Attitude. When we appear in the house of God, do we manifest the proper attitude, or do we simply ““go through the motions”” as we check off each item of worship? A proper attitude toward worship will probably begin the night before in our decision on whether or not we will plan to get a ““good night’s rest”” or plan to stay up late. Our mental state is affected by how tired we are, and when we come to worship unable to focus because we are too tired, our entire worship attitude is decreased. In addition, most of the time, we know what we will be studying in Bible class, so our attitude can be reflected in how prepared we are to discuss the lesson. Again, God’s analogy works: if we were going to have an audience with the President, wouldn’t we be prepared, rested and ready to talk to him? How much more our opportunity to have an audience with our God? An improper attitude is, in fact, what caused the Jews to offer such miserable sacrifices in Malachi’s day. Our attitudes are reflected by our focus in the worship to God.
Dress. This is perhaps another reflection of attitude, but today’s more casual approach to dress is becoming more and more manifest in worship services. It is clear that the Bible offers no dress code for coming to God’s house, but again, should we not offer our best? I cannot (nor would I) give instructions that all the men be in suits and ties and all the women in dresses, but whatever we wear should reflect an attitude of respect for our God (for reference, note the instructions on what Aaron was to wear when he entered the holy place, Lev. 16:3-4). Certainly, we can see the wisdom in drawing some lines (if only in our individual minds) about what we are willing to wear to worship God.
Participation. Another way that we offer God our best is in our participation in the worship. We have already discussed ““going through the motions,”” but what are we doing during the worship. Our minds should be focused on the word of God during Bible class and during the sermon (for a good example, see the Israelites who returned from Babylonian captivity when Ezra read the law, Neh. 8). Further, we are told that our singing is to be from the heart (Eph. 5:19), so that our needed focus is readily seen in this aspect of worship. Finally, our prayers need to reflect our dependence upon God and our faith that He will grant us what we truly need (Jas. 1:5-8). Giving our best in service to God demands our active participation in the worship of Him.
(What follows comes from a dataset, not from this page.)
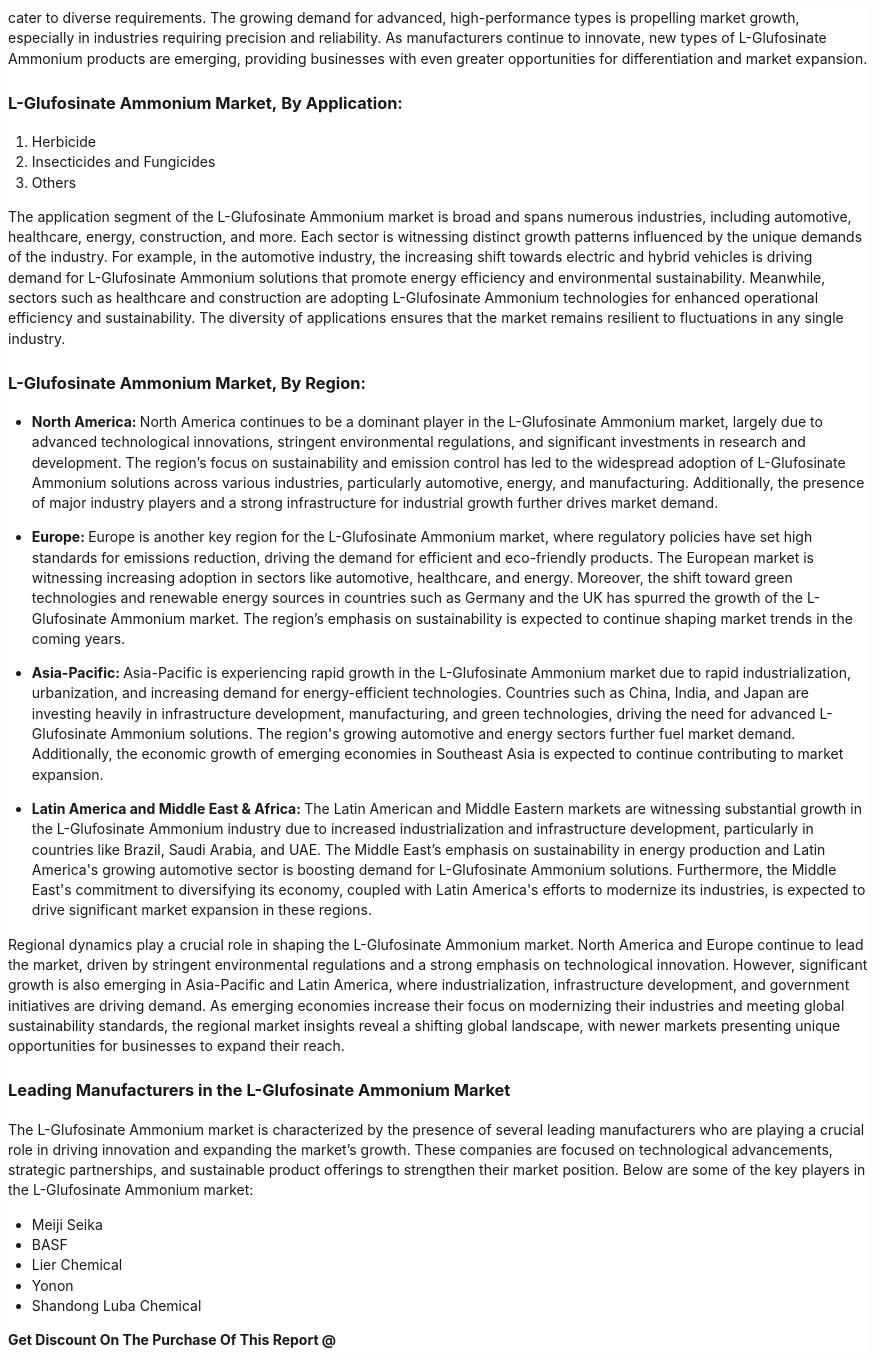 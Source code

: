 cater to diverse requirements. The growing demand for advanced, high-performance types is propelling market growth, especially in industries requiring precision and reliability. As manufacturers continue to innovate, new types of L-Glufosinate Ammonium products are emerging, providing businesses with even greater opportunities for differentiation and market expansion.</p><h3>L-Glufosinate Ammonium Market,&nbsp;By Application:</h3><ol><li>Herbicide<li> Insecticides and Fungicides<li> Others</li></ol><p>The application segment of the L-Glufosinate Ammonium market is broad and spans numerous industries, including automotive, healthcare, energy, construction, and more. Each sector is witnessing distinct growth patterns influenced by the unique demands of the industry. For example, in the automotive industry, the increasing shift towards electric and hybrid vehicles is driving demand for L-Glufosinate Ammonium solutions that promote energy efficiency and environmental sustainability. Meanwhile, sectors such as healthcare and construction are adopting L-Glufosinate Ammonium technologies for enhanced operational efficiency and sustainability. The diversity of applications ensures that the market remains resilient to fluctuations in any single industry.</p><h3>L-Glufosinate Ammonium Market, By Region:</h3><ul><li><p><strong>North America:&nbsp;</strong>North America continues to be a dominant player in the L-Glufosinate Ammonium market, largely due to advanced technological innovations, stringent environmental regulations, and significant investments in research and development. The region&rsquo;s focus on sustainability and emission control has led to the widespread adoption of L-Glufosinate Ammonium solutions across various industries, particularly automotive, energy, and manufacturing. Additionally, the presence of major industry players and a strong infrastructure for industrial growth further drives market demand.</p></li><li><p><strong><strong>Europe:&nbsp;</strong></strong>Europe is another key region for the L-Glufosinate Ammonium market, where regulatory policies have set high standards for emissions reduction, driving the demand for efficient and eco-friendly products. The European market is witnessing increasing adoption in sectors like automotive, healthcare, and energy. Moreover, the shift toward green technologies and renewable energy sources in countries such as Germany and the UK has spurred the growth of the L-Glufosinate Ammonium market. The region&rsquo;s emphasis on sustainability is expected to continue shaping market trends in the coming years.</p></li><li><p><strong><strong>Asia-Pacific:&nbsp;</strong></strong>Asia-Pacific is experiencing rapid growth in the L-Glufosinate Ammonium market due to rapid industrialization, urbanization, and increasing demand for energy-efficient technologies. Countries such as China, India, and Japan are investing heavily in infrastructure development, manufacturing, and green technologies, driving the need for advanced L-Glufosinate Ammonium solutions. The region's growing automotive and energy sectors further fuel market demand. Additionally, the economic growth of emerging economies in Southeast Asia is expected to continue contributing to market expansion.</p></li><li><p><strong><strong>Latin America and Middle East &amp; Africa:&nbsp;</strong></strong>The Latin American and Middle Eastern markets are witnessing substantial growth in the L-Glufosinate Ammonium industry due to increased industrialization and infrastructure development, particularly in countries like Brazil, Saudi Arabia, and UAE. The Middle East&rsquo;s emphasis on sustainability in energy production and Latin America's growing automotive sector is boosting demand for L-Glufosinate Ammonium solutions. Furthermore, the Middle East's commitment to diversifying its economy, coupled with Latin America's efforts to modernize its industries, is expected to drive significant market expansion in these regions.</p></li></ul><p>Regional dynamics play a crucial role in shaping the L-Glufosinate Ammonium market. North America and Europe continue to lead the market, driven by stringent environmental regulations and a strong emphasis on technological innovation. However, significant growth is also emerging in Asia-Pacific and Latin America, where industrialization, infrastructure development, and government initiatives are driving demand. As emerging economies increase their focus on modernizing their industries and meeting global sustainability standards, the regional market insights reveal a shifting global landscape, with newer markets presenting unique opportunities for businesses to expand their reach.</p><h3><strong>Leading Manufacturers in the L-Glufosinate Ammonium Market</strong></h3><p>The L-Glufosinate Ammonium market is characterized by the presence of several leading manufacturers who are playing a crucial role in driving innovation and expanding the market&rsquo;s growth. These companies are focused on technological advancements, strategic partnerships, and sustainable product offerings to strengthen their market position. Below are some of the key players in the L-Glufosinate Ammonium market:</p></div><div class="article-main__content" data-test-id="publishing-text-block"><ul><li><span class="">Meiji Seika<li> BASF<li> Lier Chemical<li> Yonon<li> Shandong Luba Chemical</span></li></ul></div><div class="article-main__content" data-test-id="publishing-text-block"><p><span class="font-[700]"><strong>Get Discount On The Purchase Of This Report @</strong>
Daily Living. In truth, proper worship to God must be preceded by a desire to live for Him daily in the world. Paul said, ““I urge you therefore, brethren, by the mercies of God, to present your bodies a living and holy sacrifice, acceptable to God, which is your spiritual service of worship”” (Rom. 12:1). What did Paul mean by ““living and holy sacrifice””? He goes on in this chapter to discuss the need to live differently than the rest of the world (v. 2), which shows us the importance of holiness in our daily lives (see also 1 Pet. 1:13-16). He discusses the need to live in unity with our brethren (vv. 3-8). He then presents a wonderful list of characteristics which make up the everyday Christian: love, diligence, fervency, perseverance, prayerfulness, caring, not vengefully minded, able to overcome evil with good (vv. 9-21). This ““living and holy sacrifice”” is what makes Christians different from the rest of the world, and it is the kind of life God demands of us if we are to be ““acceptable”” to Him.
The sacrifices of the Jews were important, but they were mere shadows of the sacrifices He expects of us, and in truth, ““heart service”” was what He has always expected (Ps. 51:16-17). Let us strive to give Him our best.